WORK INSTRUCTIONS:
Make an exact copy of all the data, pictures excluded.

DATA FOR REVIEW:

•••••

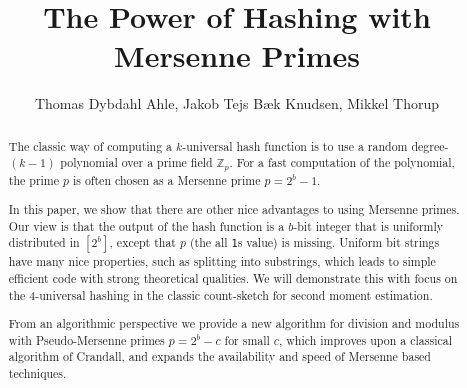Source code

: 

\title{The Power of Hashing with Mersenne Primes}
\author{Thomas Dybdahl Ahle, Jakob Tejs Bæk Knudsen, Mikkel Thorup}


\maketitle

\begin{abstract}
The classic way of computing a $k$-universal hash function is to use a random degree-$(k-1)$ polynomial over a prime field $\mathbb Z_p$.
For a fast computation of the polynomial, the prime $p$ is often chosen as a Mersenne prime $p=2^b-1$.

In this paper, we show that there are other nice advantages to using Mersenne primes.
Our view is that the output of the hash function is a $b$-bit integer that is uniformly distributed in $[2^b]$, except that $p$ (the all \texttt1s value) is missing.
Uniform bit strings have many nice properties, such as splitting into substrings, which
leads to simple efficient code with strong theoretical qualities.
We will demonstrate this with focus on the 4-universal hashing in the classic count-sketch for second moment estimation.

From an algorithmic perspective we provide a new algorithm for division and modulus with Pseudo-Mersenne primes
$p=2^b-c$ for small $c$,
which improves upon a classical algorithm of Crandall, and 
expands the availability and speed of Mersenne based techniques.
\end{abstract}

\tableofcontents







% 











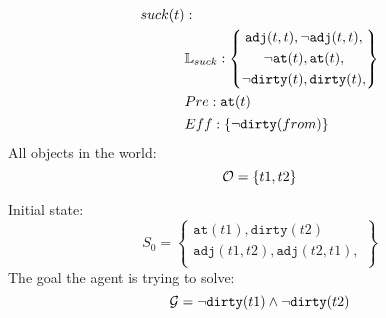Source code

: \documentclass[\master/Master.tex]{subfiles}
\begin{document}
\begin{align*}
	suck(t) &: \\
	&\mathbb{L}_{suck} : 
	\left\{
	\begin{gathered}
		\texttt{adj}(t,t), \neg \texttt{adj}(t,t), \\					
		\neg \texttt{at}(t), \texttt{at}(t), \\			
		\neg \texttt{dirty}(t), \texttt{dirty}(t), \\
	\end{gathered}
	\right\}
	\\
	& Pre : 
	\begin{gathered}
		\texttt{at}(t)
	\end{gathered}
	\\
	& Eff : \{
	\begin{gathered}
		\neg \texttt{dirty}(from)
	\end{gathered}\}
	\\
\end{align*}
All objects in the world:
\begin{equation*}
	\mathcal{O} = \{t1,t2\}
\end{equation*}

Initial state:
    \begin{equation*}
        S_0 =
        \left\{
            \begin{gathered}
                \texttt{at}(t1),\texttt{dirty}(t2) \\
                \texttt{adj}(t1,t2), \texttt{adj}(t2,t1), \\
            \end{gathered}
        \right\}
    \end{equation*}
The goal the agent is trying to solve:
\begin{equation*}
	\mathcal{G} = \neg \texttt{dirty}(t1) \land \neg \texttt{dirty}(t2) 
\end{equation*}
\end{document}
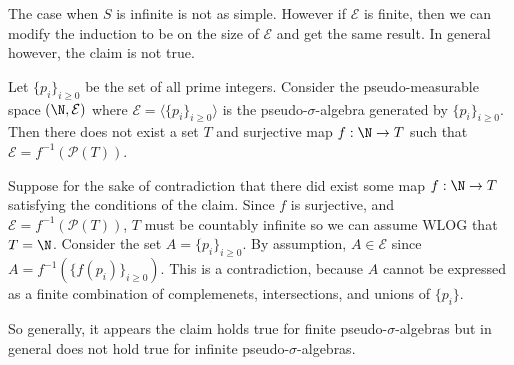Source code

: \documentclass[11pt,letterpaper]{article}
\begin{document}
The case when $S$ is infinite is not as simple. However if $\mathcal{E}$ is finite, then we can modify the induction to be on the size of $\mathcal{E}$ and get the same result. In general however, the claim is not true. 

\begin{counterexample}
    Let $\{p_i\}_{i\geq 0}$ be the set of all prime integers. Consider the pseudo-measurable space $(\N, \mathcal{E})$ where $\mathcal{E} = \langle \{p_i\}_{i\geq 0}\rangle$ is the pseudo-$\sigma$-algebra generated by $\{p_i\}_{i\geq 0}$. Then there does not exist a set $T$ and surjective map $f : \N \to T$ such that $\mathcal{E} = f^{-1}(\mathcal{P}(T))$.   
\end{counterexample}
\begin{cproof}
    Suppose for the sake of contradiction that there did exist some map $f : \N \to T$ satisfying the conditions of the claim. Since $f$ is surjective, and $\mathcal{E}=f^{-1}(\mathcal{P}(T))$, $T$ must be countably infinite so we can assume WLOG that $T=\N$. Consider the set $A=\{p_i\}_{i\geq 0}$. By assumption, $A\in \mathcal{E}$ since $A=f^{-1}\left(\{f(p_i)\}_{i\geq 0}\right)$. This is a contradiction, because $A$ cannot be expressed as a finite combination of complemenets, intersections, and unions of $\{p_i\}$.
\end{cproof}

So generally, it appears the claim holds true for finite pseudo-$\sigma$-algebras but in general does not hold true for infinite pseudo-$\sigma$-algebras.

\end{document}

•••••

TASK ANSWER:
Source code

: 

\title{The Power of Hashing with Mersenne Primes}
\author{Thomas Dybdahl Ahle, Jakob Tejs Bæk Knudsen, Mikkel Thorup}


\maketitle

\begin{abstract}
The classic way of computing a $k$-universal hash function is to use a random degree-$(k-1)$ polynomial over a prime field $\mathbb Z_p$.
For a fast computation of the polynomial, the prime $p$ is often chosen as a Mersenne prime $p=2^b-1$.

In this paper, we show that there are other nice advantages to using Mersenne primes.
Our view is that the output of the hash function is a $b$-bit integer that is uniformly distributed in $[2^b]$, except that $p$ (the all \texttt1s value) is missing.
Uniform bit strings have many nice properties, such as splitting into substrings, which
leads to simple efficient code with strong theoretical qualities.
We will demonstrate this with focus on the 4-universal hashing in the classic count-sketch for second moment estimation.

From an algorithmic perspective we provide a new algorithm for division and modulus with Pseudo-Mersenne primes
$p=2^b-c$ for small $c$,
which improves upon a classical algorithm of Crandall, and 
expands the availability and speed of Mersenne based techniques.
\end{abstract}

\tableofcontents







% 











Source code

: \documentclass[\master/Master.tex]{subfiles}
\begin{document}
\begin{align*}
	suck(t) &: \\
	&\mathbb{L}_{suck} : 
	\left\{
	\begin{gathered}
		\texttt{adj}(t,t), \neg \texttt{adj}(t,t), \\					
		\neg \texttt{at}(t), \texttt{at}(t), \\			
		\neg \texttt{dirty}(t), \texttt{dirty}(t), \\
	\end{gathered}
	\right\}
	\\
	& Pre : 
	\begin{gathered}
		\texttt{at}(t)
	\end{gathered}
	\\
	& Eff : \{
	\begin{gathered}
		\neg \texttt{dirty}(from)
	\end{gathered}\}
	\\
\end{align*}
All objects in the world:
\begin{equation*}
	\mathcal{O} = \{t1,t2\}
\end{equation*}

Initial state:
    \begin{equation*}
        S_0 =
        \left\{
            \begin{gathered}
                \texttt{at}(t1),\texttt{dirty}(t2) \\
                \texttt{adj}(t1,t2), \texttt{adj}(t2,t1), \\
            \end{gathered}
        \right\}
    \end{equation*}
The goal the agent is trying to solve:
\begin{equation*}
	\mathcal{G} = \neg \texttt{dirty}(t1) \land \neg \texttt{dirty}(t2) 
\end{equation*}
\end{document}
Source code

: \documentclass[11pt,letterpaper]{article}
\begin{document}
The case when $S$ is infinite is not as simple. However if $\mathcal{E}$ is finite, then we can modify the induction to be on the size of $\mathcal{E}$ and get the same result. In general however, the claim is not true. 

\begin{counterexample}
    Let $\{p_i\}_{i\geq 0}$ be the set of all prime integers. Consider the pseudo-measurable space $(\N, \mathcal{E})$ where $\mathcal{E} = \langle \{p_i\}_{i\geq 0}\rangle$ is the pseudo-$\sigma$-algebra generated by $\{p_i\}_{i\geq 0}$. Then there does not exist a set $T$ and surjective map $f : \N \to T$ such that $\mathcal{E} = f^{-1}(\mathcal{P}(T))$.   
\end{counterexample}
\begin{cproof}
    Suppose for the sake of contradiction that there did exist some map $f : \N \to T$ satisfying the conditions of the claim. Since $f$ is surjective, and $\mathcal{E}=f^{-1}(\mathcal{P}(T))$, $T$ must be countably infinite so we can assume WLOG that $T=\N$. Consider the set $A=\{p_i\}_{i\geq 0}$. By assumption, $A\in \mathcal{E}$ since $A=f^{-1}\left(\{f(p_i)\}_{i\geq 0}\right)$. This is a contradiction, because $A$ cannot be expressed as a finite combination of complemenets, intersections, and unions of $\{p_i\}$.
\end{cproof}

So generally, it appears the claim holds true for finite pseudo-$\sigma$-algebras but in general does not hold true for infinite pseudo-$\sigma$-algebras.

\end{document}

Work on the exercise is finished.